Tarık Alhomayed
Suudi yazar. Şarku'l Avsat eski genel yayın yönetmeni
TT

Irak… Hatalar oyunu

Bu makaleyi yazarken dahi Irak’ta olup bitenler, bize tehlikeli bir hatalar oyunuyla karşı karşıya olduğumuzu gösteriyor. Irak tüm olasılıklara açık ancak hiçbiri buradaki tehlikeli çatışmayı etkisiz hale getirme yönünde iyi bir olasılık değil.
Bugün Irak'ta mevki çatışmasından sokak çatışmasına, İran’ın bariz müdahalesinden, kelimenin tam anlamıyla Amerikan ‘saflığı’ ile karşılanmasına kadar var olan tüm kartlar oynandı. Tüm bunlar, İran ve müttefikleri tarafından Irak üzerinde tam kontrol sağlamak içindi.
Örneğin Beyaz Saray, Irak’ta olup bitenlerden duyduğu endişeyi dile getirerek “Şimdi çatışma değil, diyalog zamanı” vurgusunda bulundu. Bu açıklama, ‘barışçıl bir çözüm ve uzlaşma ihtiyacına’ dikkat çekilen ifadelerden farklı değil. Her ikisi de seçim sonuçlarının iptal edilmedi. Kaybedene yönetme fırsatı verilmesi anlamına geliyor.
Lübnan'da da aynı şekilde oldu. Seçimleri kimin kazandığı, kimin kaybettiği önemli değil. Zira gidişata, kimin yönetip kimin yönetmeyeceğine İranlı ‘Hizbullah’ karar veriyor. Bu demokrasi değil, bir komedidir.
Bugün Irak halkı İran’ı ve İranlı grupları reddediyor. Irak'ın bağımsızlığı, İran etkisinden ve siyasi yozlaşmadan kurtulması için büyük fedakarlıklarda bulunan Şiiler reddediyor.
Bu ret ayların değil, senelerin neticesi. Uğruna kanların döküldüğü, siyasi ve ulusal bir ret. Nitekim Irak’ta olup bitenler, bize orta yolun olmadığını gösteriyor.
Irak’taki ayaklanma ve İran etkisinden kurtulması, Irak devleti için bir zafer anlamına geldiği kadar İran için de bir yenilgi demek. Aynı zamanda hem İran’ın bölgeye yönelik yıkıcı projesinin uğradığı yenilgi hem de İran iç kesimine yönelik bir tehdit.
Vatansever Iraklıların gerçek sloganının “Olmak ya da olmamak” olduğunu bildiği bir kemik kıran savaşı ile karşı karşıyayız gibi görünüyor. Bu Irak büyüklüğünde bir ülke için normal olsa da durum daha da kötüleşiyor.

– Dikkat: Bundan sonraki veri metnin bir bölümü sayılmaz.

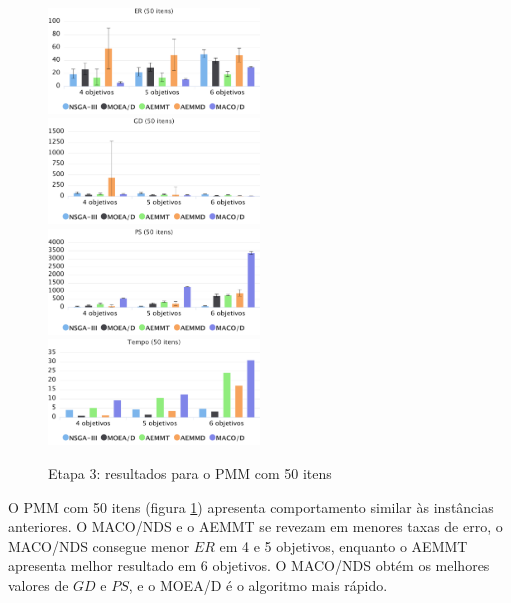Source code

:\begin{figure}[!htbp]
	\caption{Etapa 3: resultados para o PMM com 50 itens}
	\label{fig_exp3_pmm_50}
	\includegraphics[width=0.5\textwidth]{cap_experimentos/figs/etapa3/er-mkp-50}
	\includegraphics[width=0.5\textwidth]{cap_experimentos/figs/etapa3/gd-mkp-50}
	\includegraphics[width=0.5\textwidth]{cap_experimentos/figs/etapa3/ps-mkp-50}
	\includegraphics[width=0.5\textwidth]{cap_experimentos/figs/etapa3/time-mkp-50}
\end{figure}

O PMM com 50 itens (figura \ref{fig_exp3_pmm_50}) apresenta comportamento similar às instâncias anteriores. O MACO/NDS e o AEMMT se revezam em menores taxas de erro, o MACO/NDS consegue menor $ER$ em 4 e 5 objetivos, enquanto o AEMMT apresenta melhor resultado em 6 objetivos. O MACO/NDS obtém os melhores valores de $GD$ e $PS$, e o MOEA/D é o algoritmo mais rápido.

Bugün gözler İranlı milislerde, siyasi güçlerde, önde gelenlerde, hatta yozlaşmışlarda. En önemlisi gözler şu an güvenlik ve askeri kurumlarda.
Dolayısıyla bir hatalar oyunu ile karşı karşıyayız. Her tarafın kendi hesabı var. Kim hesaplanmamış bir hata yaparsa, Irak'ı hesaplanmamış değişimlere sokacaktır. Böylece tüm siyasi sistem yok olabilir. Şimdiki mesele tarafsızlık veya bir tutum takınma meselesi değil. Mesele daha büyük…
Bugünkü mesele, orada olup bitenlerin ciddi bir şekilde ve soğuk kanlılıkla üzerinde durmak gerektiğidir. Tehlikeli bir yol ayrımında olduğumuz için tüm söylenenlerin aksine Irak'ın diyalog aşamasını geçtiğini düşünüyorum.
Bu, kasvetli bir manzara değil. Aksine neler olup bittiğine dair soğukkanlı bir analiz. Nitekim İran müdahalesine yönelik bir Şii reddinin yanı sıra Şiilerin iktidar için kendi aralarındaki çatışma ile karşı karşıyayız. Bu bir bilmece değil, kısacası Irak'ın bağımsızlığı, devletin prestijini yeniden kazanması için verilen bir savaştır. 
Bu bir Irak’ın değil, Irak’a ‘yönelik’ bir savaş... Cehennemin kapılarını açabilecek türden.
Allah Irak'ı ve hür Irak yurtseverlerini korusun.